DATASET>
════

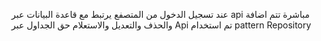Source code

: عند تسجيل الدخول من المتصفع يرتبط مع قاعدة البيانات عبر api مباشرة 
تتم اضافة والحذف والتعديل والاستعلام حق الجداول عبر Api 
تم استخدام pattern Repository 
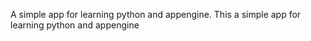 A simple app for learning python and appengine. This a simple app for learning python and appengine

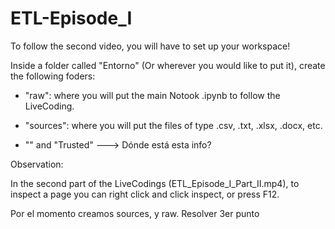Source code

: # ETL-Episode_I

To follow the second video, you will have to set up your workspace!

Inside a folder called "Entorno" (Or wherever you would like to put it), create the following foders: 

- "raw": where you will put the main Notook .ipynb to follow the LiveCoding.
 
- "sources": where you will put the files of type .csv, .txt, .xlsx, .docx, etc.

- "" and "Trusted"      ---> Dónde está esta info?


Observation:

In the second part of the LiveCodings (ETL_Episode_I_Part_II.mp4), to inspect a page you can right click and click inspect, or press F12.




Por el momento creamos sources, y raw.   Resolver 3er punto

════

TASK REQUIREMENTS> The required output is the line holding "está esta info?" plus every line after it in the data, reproduced exactly.

WRITTEN ANSWER>
- "" and "Trusted"      ---> Dónde está esta info?


Observation:

In the second part of the LiveCodings (ETL_Episode_I_Part_II.mp4), to inspect a page you can right click and click inspect, or press F12.




Por el momento creamos sources, y raw.   Resolver 3er punto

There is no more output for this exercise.